Per individuare le zone vitali per i mammiferi, gli scienziati messicani hanno suddiviso gli oceani in aree di 10mila kmq ed esaminato le popolazioni che vivono in ciascuna di esse. Hanno cosi’ individuato nove principali aree oceaniche di conservazione, ognuna delle quali contiene un gran numero di diverse popolazioni (fino a 108). Esse si trovano vicino alle coste della California, a quelle orientali del Canada, al Peru’, all’Argentina, all’Africa nord-occidentale, al Sudafrica, al Giappone, all’Australia e alla Nuova Zelanda. Messe in luce anche undici zone piu’ ridotte, che sono le uniche dove vivono determinate specie. Tra queste figurano le Hawaii, le Galapagos, ma anche il Lago Baikal (Siberia) e alcuni dei maggiori fiumi del mondo, come il Rio delle Amazzoni, il Gange o lo Ynagtze.
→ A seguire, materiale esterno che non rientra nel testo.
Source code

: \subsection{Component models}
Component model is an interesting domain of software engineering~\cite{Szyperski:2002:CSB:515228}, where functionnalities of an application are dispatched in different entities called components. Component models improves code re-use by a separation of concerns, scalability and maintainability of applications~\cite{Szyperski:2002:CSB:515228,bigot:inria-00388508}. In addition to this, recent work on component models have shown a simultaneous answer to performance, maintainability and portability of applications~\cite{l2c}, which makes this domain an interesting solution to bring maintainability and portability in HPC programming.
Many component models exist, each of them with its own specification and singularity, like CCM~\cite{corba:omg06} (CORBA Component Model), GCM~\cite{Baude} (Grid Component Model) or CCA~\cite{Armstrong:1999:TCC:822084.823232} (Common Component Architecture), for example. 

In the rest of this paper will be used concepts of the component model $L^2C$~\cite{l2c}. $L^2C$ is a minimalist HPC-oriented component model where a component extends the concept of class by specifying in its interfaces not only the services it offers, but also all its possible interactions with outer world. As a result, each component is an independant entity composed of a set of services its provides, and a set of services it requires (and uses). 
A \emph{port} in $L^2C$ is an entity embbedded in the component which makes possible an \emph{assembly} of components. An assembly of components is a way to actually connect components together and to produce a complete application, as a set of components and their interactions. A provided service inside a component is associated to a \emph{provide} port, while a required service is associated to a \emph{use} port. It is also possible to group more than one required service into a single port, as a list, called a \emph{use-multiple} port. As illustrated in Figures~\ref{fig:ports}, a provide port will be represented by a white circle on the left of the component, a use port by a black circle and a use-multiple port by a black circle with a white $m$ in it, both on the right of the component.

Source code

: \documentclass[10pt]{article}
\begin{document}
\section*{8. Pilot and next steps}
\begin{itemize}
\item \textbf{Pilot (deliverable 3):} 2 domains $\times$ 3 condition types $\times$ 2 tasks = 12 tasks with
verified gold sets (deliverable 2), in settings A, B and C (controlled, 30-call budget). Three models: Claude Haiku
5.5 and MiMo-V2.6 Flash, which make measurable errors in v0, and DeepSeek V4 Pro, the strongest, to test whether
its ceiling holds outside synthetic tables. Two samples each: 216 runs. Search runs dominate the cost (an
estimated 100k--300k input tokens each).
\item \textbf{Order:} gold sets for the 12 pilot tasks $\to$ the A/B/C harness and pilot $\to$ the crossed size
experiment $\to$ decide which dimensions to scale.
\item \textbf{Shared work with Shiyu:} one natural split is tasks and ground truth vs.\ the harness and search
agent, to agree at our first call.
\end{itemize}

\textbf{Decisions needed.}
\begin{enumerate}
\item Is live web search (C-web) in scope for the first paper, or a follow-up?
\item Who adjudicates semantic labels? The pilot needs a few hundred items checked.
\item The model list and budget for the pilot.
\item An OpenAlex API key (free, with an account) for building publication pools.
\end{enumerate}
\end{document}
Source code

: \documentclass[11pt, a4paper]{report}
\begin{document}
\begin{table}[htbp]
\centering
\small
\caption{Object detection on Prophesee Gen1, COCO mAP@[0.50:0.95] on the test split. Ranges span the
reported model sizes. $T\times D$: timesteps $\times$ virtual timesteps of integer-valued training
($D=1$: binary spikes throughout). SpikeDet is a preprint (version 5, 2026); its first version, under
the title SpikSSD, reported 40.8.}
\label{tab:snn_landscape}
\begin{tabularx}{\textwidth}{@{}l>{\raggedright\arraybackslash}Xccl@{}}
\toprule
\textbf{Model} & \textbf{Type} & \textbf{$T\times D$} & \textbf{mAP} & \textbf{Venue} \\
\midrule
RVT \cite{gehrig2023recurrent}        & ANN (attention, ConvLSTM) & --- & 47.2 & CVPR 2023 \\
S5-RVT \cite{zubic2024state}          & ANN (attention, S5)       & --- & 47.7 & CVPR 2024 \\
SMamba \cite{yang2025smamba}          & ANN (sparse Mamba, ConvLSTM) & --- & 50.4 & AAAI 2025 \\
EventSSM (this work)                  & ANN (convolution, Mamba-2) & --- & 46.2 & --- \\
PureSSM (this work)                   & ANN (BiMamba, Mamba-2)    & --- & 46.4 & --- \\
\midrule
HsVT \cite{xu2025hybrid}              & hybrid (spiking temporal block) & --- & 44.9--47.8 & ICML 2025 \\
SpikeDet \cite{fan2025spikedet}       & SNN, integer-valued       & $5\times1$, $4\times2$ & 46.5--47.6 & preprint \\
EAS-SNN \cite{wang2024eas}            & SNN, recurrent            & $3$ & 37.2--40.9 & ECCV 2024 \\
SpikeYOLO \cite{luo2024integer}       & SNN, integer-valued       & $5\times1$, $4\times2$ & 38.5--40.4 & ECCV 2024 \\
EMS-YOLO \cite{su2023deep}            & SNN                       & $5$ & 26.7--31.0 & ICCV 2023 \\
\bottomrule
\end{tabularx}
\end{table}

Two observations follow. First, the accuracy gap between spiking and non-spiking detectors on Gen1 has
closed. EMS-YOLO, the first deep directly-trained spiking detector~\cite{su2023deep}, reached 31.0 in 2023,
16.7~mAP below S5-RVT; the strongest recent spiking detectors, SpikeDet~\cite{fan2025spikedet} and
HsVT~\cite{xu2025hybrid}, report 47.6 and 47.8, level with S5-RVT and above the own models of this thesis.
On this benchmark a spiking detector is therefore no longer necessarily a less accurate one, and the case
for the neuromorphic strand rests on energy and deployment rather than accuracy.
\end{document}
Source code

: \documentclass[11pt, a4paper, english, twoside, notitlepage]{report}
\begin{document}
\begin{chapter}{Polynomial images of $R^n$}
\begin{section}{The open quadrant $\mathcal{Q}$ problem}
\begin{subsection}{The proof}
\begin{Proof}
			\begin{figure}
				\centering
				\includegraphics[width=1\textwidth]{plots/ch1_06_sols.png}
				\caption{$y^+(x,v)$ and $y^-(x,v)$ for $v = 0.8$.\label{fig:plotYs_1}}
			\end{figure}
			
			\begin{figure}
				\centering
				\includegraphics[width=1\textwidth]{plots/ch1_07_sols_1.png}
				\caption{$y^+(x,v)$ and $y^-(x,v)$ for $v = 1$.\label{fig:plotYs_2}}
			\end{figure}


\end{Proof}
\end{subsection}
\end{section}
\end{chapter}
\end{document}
Questi siti sono essenziali all’equilibrio dell’ecosistema acquatico ma, come ha spiegato Sandra Pompa dell’Universita’ nazionale autonoma del Messico, l’habitat dei mammiferi e’ messo sempre piu’ gravemente a rischio dalle attivita’ umane: il traffico commerciale, l’inquinamento e il sovrasfruttamento delle risorse del mare. E’ una opinione condivisa da Costantini, secondo il quale a creare i maggiori pericoli per i mammiferi marini e’ l’attivita’ di pesca illegale: ”Le reti da posta ‘derivanti’, le cosiddette spadare, impattano sui cetacei in una maniera drammatica soprattutto in Calabria e in Sicilia e per questo paghiamo delle multe salatissime alla Comunita’ Europea”.
Tra gli interventi piu’ urgenti, che gli autori dello studio messicano sollecitano sia alle autorita’ locali sia alle organizzazioni ecologiste, sono segnalati quelli per salvare dall’estinzione due specie: il vaquita, un piccolo marsuino (delfino) che vive esclusivamente nella baia di California e di cui si contano appena 250 esemplari in liberta’, e la foca del Baikal. Quest’ultima si trova in una situazione di particolare debolezza poiche’, a differenza dei suoi consimili oceanici, non ha alcuna via di fuga dal suo habitat naturale.